──────── Data in this exercise ────────
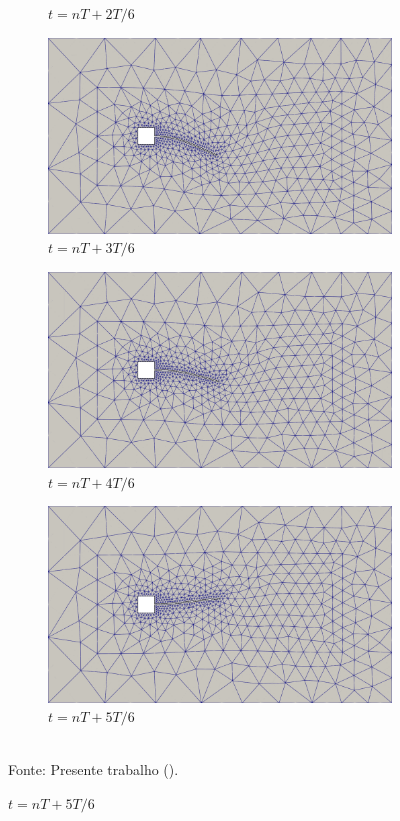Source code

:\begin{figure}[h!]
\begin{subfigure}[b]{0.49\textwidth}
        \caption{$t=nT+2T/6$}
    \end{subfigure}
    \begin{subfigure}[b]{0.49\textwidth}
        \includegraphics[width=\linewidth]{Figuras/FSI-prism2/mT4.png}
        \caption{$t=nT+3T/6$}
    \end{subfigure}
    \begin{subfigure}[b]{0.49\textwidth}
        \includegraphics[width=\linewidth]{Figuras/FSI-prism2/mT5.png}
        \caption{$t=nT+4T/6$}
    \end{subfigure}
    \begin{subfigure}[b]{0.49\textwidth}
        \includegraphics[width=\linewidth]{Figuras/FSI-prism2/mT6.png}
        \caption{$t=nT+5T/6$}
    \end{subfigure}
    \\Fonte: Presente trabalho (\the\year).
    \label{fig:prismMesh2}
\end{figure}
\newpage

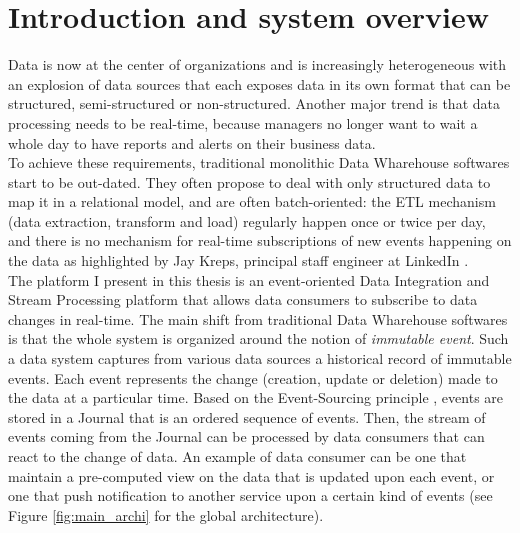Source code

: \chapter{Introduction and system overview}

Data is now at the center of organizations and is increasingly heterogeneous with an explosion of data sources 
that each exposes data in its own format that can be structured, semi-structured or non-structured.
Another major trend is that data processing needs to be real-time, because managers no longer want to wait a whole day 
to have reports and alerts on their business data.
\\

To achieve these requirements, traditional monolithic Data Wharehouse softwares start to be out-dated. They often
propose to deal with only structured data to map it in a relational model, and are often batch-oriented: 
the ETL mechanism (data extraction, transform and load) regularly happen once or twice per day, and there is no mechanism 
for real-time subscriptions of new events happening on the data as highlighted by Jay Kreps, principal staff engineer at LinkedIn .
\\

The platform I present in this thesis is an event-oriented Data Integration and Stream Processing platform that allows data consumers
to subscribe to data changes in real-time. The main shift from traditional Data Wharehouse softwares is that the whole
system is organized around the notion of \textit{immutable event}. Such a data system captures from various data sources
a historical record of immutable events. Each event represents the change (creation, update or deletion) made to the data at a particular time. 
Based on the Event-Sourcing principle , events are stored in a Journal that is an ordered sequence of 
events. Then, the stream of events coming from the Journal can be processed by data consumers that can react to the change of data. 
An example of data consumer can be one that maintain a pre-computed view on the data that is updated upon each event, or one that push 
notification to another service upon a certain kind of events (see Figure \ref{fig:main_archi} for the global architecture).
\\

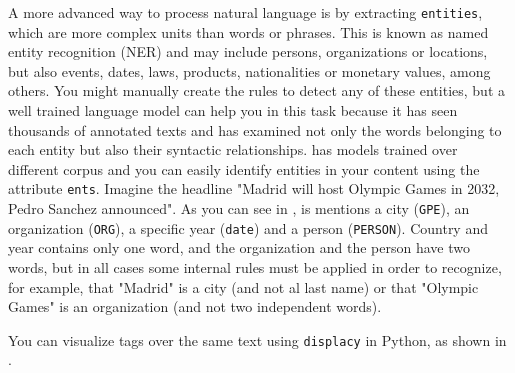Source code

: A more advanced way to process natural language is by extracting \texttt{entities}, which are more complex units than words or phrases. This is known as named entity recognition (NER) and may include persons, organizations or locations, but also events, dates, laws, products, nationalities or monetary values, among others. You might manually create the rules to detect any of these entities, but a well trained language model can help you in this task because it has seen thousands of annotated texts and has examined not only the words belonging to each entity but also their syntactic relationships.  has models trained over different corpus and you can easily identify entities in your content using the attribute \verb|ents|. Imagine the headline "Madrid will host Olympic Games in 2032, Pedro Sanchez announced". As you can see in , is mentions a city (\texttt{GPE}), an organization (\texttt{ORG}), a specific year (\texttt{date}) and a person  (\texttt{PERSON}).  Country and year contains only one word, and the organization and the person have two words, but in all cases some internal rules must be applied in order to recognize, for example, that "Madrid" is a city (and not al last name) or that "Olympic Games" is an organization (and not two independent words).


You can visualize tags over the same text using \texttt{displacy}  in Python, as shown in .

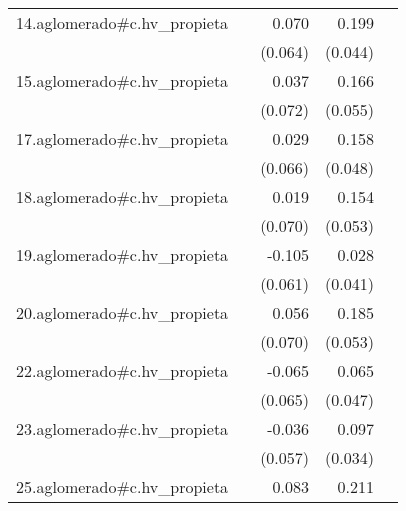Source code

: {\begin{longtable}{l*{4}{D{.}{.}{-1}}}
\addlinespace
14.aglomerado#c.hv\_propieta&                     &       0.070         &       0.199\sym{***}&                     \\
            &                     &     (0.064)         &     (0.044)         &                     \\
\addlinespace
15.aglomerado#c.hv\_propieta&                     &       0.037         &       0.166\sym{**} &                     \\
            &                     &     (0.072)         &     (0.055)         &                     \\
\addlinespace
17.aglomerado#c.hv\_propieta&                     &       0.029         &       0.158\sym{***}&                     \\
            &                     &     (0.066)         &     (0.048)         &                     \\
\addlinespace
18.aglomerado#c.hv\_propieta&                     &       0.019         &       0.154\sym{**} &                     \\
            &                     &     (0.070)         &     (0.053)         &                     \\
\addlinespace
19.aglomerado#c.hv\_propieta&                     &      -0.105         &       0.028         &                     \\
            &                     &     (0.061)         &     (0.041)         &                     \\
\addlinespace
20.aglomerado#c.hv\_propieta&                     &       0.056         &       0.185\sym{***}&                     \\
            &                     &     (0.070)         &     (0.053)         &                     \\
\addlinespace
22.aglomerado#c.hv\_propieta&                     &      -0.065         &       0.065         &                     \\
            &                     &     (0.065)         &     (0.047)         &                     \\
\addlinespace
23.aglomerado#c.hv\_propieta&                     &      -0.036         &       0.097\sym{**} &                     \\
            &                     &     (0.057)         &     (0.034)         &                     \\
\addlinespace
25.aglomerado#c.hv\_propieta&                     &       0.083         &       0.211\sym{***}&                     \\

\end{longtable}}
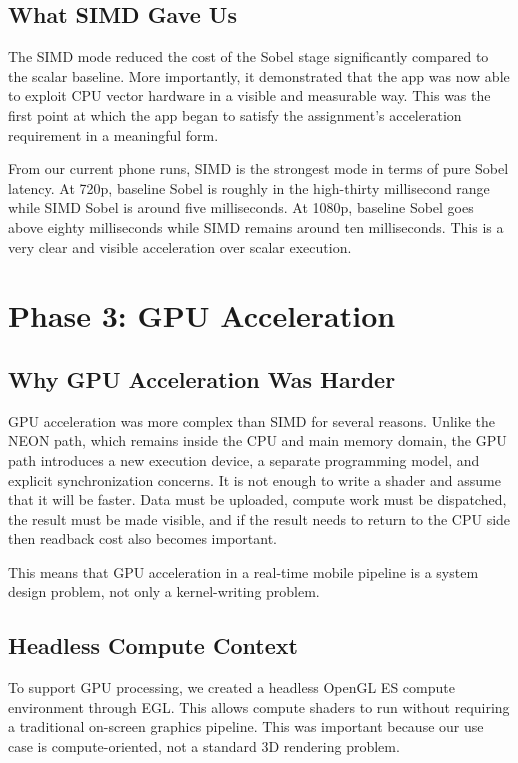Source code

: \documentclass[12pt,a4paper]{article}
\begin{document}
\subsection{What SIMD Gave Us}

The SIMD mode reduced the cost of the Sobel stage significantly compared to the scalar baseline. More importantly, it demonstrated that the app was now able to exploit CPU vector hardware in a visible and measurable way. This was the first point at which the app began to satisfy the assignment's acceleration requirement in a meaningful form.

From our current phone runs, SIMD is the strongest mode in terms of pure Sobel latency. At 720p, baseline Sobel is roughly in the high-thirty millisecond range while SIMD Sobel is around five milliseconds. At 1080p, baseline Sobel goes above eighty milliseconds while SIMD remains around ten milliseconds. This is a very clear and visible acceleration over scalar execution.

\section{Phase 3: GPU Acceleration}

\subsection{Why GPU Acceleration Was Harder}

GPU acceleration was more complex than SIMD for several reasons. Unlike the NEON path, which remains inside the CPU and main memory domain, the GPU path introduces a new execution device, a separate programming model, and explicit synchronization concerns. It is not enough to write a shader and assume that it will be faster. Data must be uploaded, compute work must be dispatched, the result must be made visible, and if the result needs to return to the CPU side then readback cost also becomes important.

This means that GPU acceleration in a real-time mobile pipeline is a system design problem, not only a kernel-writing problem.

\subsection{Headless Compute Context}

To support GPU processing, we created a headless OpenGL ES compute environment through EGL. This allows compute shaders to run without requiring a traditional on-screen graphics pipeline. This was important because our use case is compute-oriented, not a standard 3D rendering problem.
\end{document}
────────
Task details
Look for the word "includegraphics" throughout the material above and copy every line that has it.

Response to the exercise
        \includegraphics[width=\linewidth]{Figuras/FSI-prism2/mT4.png}
        \includegraphics[width=\linewidth]{Figuras/FSI-prism2/mT5.png}
        \includegraphics[width=\linewidth]{Figuras/FSI-prism2/mT6.png}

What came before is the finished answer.